During the Holocaust, Nazis sometimes pitted concentration camp inmates against one another in boxing matches for their own enjoyment. The loser was often killed. In a fantastic podcast called Holocaust Histories, Jonathan Bonder explores not only these fights, but also the lives of the boxers and the wider historical context.
In each episode a boxer's life is a starting point to delve deeper into his country's history during the Shoah. The subject of the first episode, Victor Perez, is from Tunisia, which harbors its own little-known history during that period. Thus far the podcast has covered Greece, Italy, Germany, and Poland.
Bonder first became interested in these horrific Holocaust bouts through Reinhart Kleist's 2014 graphic novel The Boxer about Harry Haft, a Holocaust survivor and professional boxer who was the subject of a eponymous book by Haft's son and a recent HBO film called The Survivor. Bonder told Jacob Gurvis of the Jewish Telegraph Agency, “I don’t think enough people know about a lot of these people’s stories, like I didn’t. I'm Jewish, I am a sports fanatic, and I didn’t know about this."

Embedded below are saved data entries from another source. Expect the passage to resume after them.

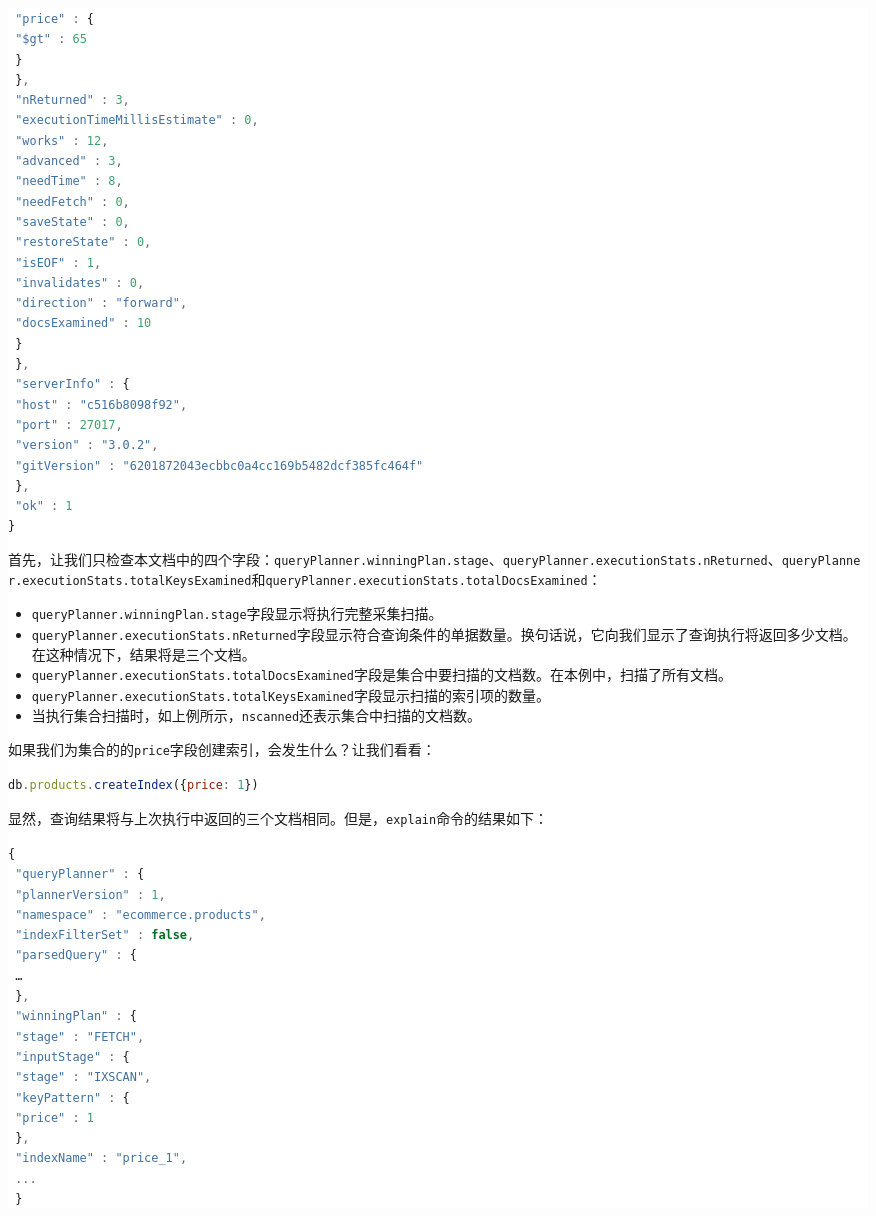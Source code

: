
 ```js
 "price" : {
 "$gt" : 65
 }
 },
 "nReturned" : 3,
 "executionTimeMillisEstimate" : 0,
 "works" : 12,
 "advanced" : 3,
 "needTime" : 8,
 "needFetch" : 0,
 "saveState" : 0,
 "restoreState" : 0,
 "isEOF" : 1,
 "invalidates" : 0,
 "direction" : "forward",
 "docsExamined" : 10
 }
 },
 "serverInfo" : {
 "host" : "c516b8098f92",
 "port" : 27017,
 "version" : "3.0.2",
 "gitVersion" : "6201872043ecbbc0a4cc169b5482dcf385fc464f"
 },
 "ok" : 1
}

```

首先，让我们只检查本文档中的四个字段：`queryPlanner.winningPlan.stage`、`queryPlanner.executionStats.nReturned`、`queryPlanner.executionStats.totalKeysExamined`和`queryPlanner.executionStats.totalDocsExamined`：

*   `queryPlanner.winningPlan.stage`字段显示将执行完整采集扫描。
*   `queryPlanner.executionStats.nReturned`字段显示符合查询条件的单据数量。换句话说，它向我们显示了查询执行将返回多少文档。在这种情况下，结果将是三个文档。
*   `queryPlanner.executionStats.totalDocsExamined`字段是集合中要扫描的文档数。在本例中，扫描了所有文档。
*   `queryPlanner.executionStats.totalKeysExamined`字段显示扫描的索引项的数量。
*   当执行集合扫描时，如上例所示，`nscanned`还表示集合中扫描的文档数。

如果我们为集合的的`price`字段创建索引，会发生什么？让我们看看：

```js
db.products.createIndex({price: 1})

```

显然，查询结果将与上次执行中返回的三个文档相同。但是，`explain`命令的结果如下：

```js
{
 "queryPlanner" : {
 "plannerVersion" : 1,
 "namespace" : "ecommerce.products",
 "indexFilterSet" : false,
 "parsedQuery" : {
 …
 },
 "winningPlan" : {
 "stage" : "FETCH",
 "inputStage" : {
 "stage" : "IXSCAN",
 "keyPattern" : {
 "price" : 1
 },
 "indexName" : "price_1",
 ...
 }
```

Knowledge of the tragedy fades as the years pass. "I think Holocaust discussion and education is important," Bonder told The Jewish Boxing Blog, "as are the individuals and their stories."
Noting that there aren't many high-quality podcasts about the Holocaust, Bonder's hope is to bring a "cinematic" feel to each episode. "If it’s more entertaining then ultimately it will be more educational," he told Gurvis. "The message will get across better."
His professional work as a sound editor contributes to the podcast's success. Haunting music fuses with speeches and news clips to create an intense yet solemn mood. While any discussion of the Holocaust is just too difficult for many, Bonder's steady narration makes it eminently listenable. By placing the boxers within the context of historical events, he treats the boxers and these death matches, not as bizarre sideshows, but with the proper level of importance they deserve. These bouts are yet another prime example of Nazi cruelty, but also of the human spirit's unconquerable will to survive.
While Jewish boxers such as Perez, Pacifico Di Consiglio, Leone Efrati, Eric Seelig, Salomo Aroucho, Jacko Razon and others have been covered over the course of the first six episodes, Holocaust Histories also includes non-Jewish victims as well. Featured in their own episodes have been Johann Trollmann, a Sinti, and Teddy Pietrzykowski, a Polish dissident. Jews were the primary target of Nazi vilification, but it's important to remember other groups suffered as well.
Personally, Bonder has had an on-again-off-again love affair with boxing. "My love of boxing started around the Holyfield-Tyson fights," he told The JBB, "and as a Canadian, I was a big fan of Lennox Lewis around that boxing-era." Lewis retired in 2003.
He then mentioned the 2013 Ring Magazine Fight of the Year. "Bradley vs. Provodnikov renewed my love for the sport." Seemingly as an act of penance for a dubious split decision victory over Manny Pacquiao nine months earlier, Timothy Bradley decided to exchange fire with brawler Ruslan Provodnikov when he could have assuredly boxed his way to victory. By the middle rounds, both men were on the verge of being stopped. Out on his feet when the final bell sounded, Bradley, who would suffer from headaches for weeks after the fight, earned a slim unanimous decision victory.
Uniquely suited to do a podcast about boxing and the Holocaust, Jonathan Bonder produces an excellent series in Holocaust Histories. It's an invaluable resource, one that has greatly added to The JBB's own Holocaust boxing page. For fans of Jewish boxing, Holocaust Histories is an essential listen.